C'est un bien curieux retournement. Voilà que les politologues distingués de la pensée dominante viennent de (re)découvrir le peuple. Ce même peuple qu'ils nous disaient dissous dans une vaste et informe classe moyenne, cette classe ouvrière qu'ils nous disaient embourgeoisée et devenue invisible... Leur nouvel intérêt se fonde en fait sur une bien mauvaise raison : ils croient pouvoir affirmer, avec un mélange de mépris et de jubilation, que les « couches populaires » auraient massivement voté pour Le Pen. Ce qui leur permet à la fois d'exprimer leur haine d'un peuple ainsi encanaillé et leur satisfaction de pouvoir proclamer, croient-ils, que les classes populaires échappent définitivement à la gauche. Cette accumulation d'erreurs et, dans le meilleur des cas, d'approximations tendancieuses n'a rien d'innocent. Les « politistes » sont ces personnages, toujours les mêmes (Perrineau, Reynié, etc.), qui ont colonisé les médias pour y vendre (fort cher), sans vergogne et pour l'édification des masses, ce qui n'est que leur propre opinion sous couvert de discours scientifique.

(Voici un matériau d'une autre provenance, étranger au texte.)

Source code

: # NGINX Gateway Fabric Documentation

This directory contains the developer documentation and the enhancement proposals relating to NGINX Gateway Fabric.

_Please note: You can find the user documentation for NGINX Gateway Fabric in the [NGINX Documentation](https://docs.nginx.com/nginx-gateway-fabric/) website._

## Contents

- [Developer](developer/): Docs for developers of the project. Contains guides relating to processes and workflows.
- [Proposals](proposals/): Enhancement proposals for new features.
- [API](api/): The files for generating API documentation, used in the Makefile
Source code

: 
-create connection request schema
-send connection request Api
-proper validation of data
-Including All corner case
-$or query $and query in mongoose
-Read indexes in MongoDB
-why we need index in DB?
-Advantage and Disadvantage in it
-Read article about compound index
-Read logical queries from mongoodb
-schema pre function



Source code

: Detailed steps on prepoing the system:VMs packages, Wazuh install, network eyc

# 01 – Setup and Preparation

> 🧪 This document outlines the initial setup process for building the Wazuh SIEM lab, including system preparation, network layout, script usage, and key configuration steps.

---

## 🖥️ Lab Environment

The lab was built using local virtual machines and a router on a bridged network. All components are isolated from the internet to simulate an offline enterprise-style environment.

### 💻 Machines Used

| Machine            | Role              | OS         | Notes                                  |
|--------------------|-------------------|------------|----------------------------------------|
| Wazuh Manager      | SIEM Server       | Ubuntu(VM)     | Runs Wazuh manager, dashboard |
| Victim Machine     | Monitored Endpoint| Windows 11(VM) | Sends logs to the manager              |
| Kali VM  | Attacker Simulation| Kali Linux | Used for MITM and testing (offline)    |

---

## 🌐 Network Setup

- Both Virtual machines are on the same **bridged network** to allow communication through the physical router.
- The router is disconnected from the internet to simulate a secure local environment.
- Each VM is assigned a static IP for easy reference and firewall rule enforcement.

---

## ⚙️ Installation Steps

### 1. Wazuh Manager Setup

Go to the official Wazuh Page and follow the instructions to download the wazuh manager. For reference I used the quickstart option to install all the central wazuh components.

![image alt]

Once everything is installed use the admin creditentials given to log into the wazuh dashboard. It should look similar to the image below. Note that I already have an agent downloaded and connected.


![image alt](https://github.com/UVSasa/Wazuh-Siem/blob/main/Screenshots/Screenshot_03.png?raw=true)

La fable du vote populaire lepéniste risque de faire long feu. Le sondage CSA-l'Humanité du 10.05.2012 fait apparaître que, chez les ouvriers et employés, 62% des actifs et 70% des ouvriers ont voté à gauche au second tour des présidentielles. Voilà qui ne paraît guére compatible avec leur prétendu lepénisme. Mais n'éludons pas la question. Comment des politologues supposés sérieux peuvent-ils faire semblant d'oublier qu'une large fraction des classes populaires a toujours voté à droite et qu'une partie a pu facilement glisser à l'extrême-droite ? De même, on sait qu'une bonne part de l'électorat communiste, depuis 30 ans, a glissé soit vers l'absentation, soit vers le vote socialiste. Le mérite de la campagne du Front de Gauche a justement été de mettre un coup d'arrêt à cette dérive et de remobiliser les électeurs communistes et apparentés. Ce que beaucoup d' « observateurs » ont d'ailleurs reconnu, non sans grincements de dents.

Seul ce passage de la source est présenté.